Ancient and medieval Tamil armed forces

The Imperial Chola Army (சோழர் படை) refers to the army of the Chola Empire. The Chola military fought dozens of wars, and it also underwent numerous changes in structure, organization, equipment and tactics, while conserving a core of lasting Tamil traditions.

==Pre-Imperial Sangam period (300 BC – 300 AD)==
It has not been possible to assemble an internal chronology of the Sangam works and pinpoint when and how the early Chola military was formed.

The Chola state maintained a well-equipped standing army of professional soldiers. Military commanders were honored with the title of ēnāti, conferred in a formal investiture ceremony by the king.

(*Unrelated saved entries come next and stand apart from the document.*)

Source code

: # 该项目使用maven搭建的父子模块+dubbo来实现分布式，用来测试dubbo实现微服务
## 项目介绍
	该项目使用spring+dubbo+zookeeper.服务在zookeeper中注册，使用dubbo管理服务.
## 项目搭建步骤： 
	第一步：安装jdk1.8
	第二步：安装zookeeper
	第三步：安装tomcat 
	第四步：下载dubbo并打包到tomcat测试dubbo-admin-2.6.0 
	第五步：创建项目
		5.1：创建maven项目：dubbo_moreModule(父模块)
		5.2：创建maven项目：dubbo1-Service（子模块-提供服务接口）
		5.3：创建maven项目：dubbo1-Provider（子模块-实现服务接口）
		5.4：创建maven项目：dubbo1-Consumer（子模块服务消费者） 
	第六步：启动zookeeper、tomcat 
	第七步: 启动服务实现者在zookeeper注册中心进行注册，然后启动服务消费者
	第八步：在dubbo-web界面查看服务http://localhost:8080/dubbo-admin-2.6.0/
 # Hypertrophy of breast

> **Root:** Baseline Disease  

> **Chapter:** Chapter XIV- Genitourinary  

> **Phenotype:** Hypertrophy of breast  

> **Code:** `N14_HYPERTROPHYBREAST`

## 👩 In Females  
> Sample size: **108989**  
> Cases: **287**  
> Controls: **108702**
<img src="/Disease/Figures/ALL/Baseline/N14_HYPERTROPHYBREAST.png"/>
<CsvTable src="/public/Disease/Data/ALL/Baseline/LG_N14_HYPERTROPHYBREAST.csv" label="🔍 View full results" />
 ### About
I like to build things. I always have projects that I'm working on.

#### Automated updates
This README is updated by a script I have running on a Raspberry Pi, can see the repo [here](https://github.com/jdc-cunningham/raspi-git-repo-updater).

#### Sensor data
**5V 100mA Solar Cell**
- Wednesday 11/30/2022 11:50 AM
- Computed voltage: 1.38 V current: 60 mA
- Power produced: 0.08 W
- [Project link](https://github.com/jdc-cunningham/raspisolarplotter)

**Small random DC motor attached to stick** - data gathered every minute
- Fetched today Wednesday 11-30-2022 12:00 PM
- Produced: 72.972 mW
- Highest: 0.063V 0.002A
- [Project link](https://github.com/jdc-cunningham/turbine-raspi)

"You, when you see a fight, you rush to the front, divide your enemy’s forces, stand before them, and get your body scarred by the deep cuts of their swords; thus are you (your fame is) pleasant to the ear, not so your body to the eye. As for them (your enemies), when they see you, they turn their backs, and with bodies whole and unscarred, they are pleasant to the eye, not so (their infamy) to the ear. Hence, you are pleasant in one way, they in another; what is there else in which they do not equal you? Yet, what wonder is it, tell us, noble one! that this world cherishes you, O Killi, of the fleet steed and of the victorious anklet-adorned foot."

===Karikala Chola===

Karikala Chola stands pre-eminent amongst all those mentioned in Pattinappaalai. 'Karikala' means 'elephant feller' or 'charred leg', which is assumed to be a reference to an accident by fire that befell the prince early in his life. Pattinappaalai describes this accident and the enterprising way in which the prince escaped and established himself on the Chola throne. Pattinappalai is a poem on the then Chola capital Kaveripattinam and describes the numerous battles Karikala fought against the Cheras and Pandyas, including the famous Battle of Venni where the Chola army defeated a confederacy of (about) a dozen rulers headed by Chera and Pandya kings. Following the battle, the Chera king was disgraced (received a wound on his back) and committed suicide. Karikala thus broke the confederacy that was formed against him, conquered the Chera and Pandya kingdoms, and established Chola hegemony over Tamilakam. After the Battle of Venni, Karikala defeated the confederacy of nine minor chieftains in the Battle of Vakaipparandalai. He also invaded Sri Lanka and took away, among other things, 12,000 Sinhalese men to work as slaves in the construction of the Kallanai Dam.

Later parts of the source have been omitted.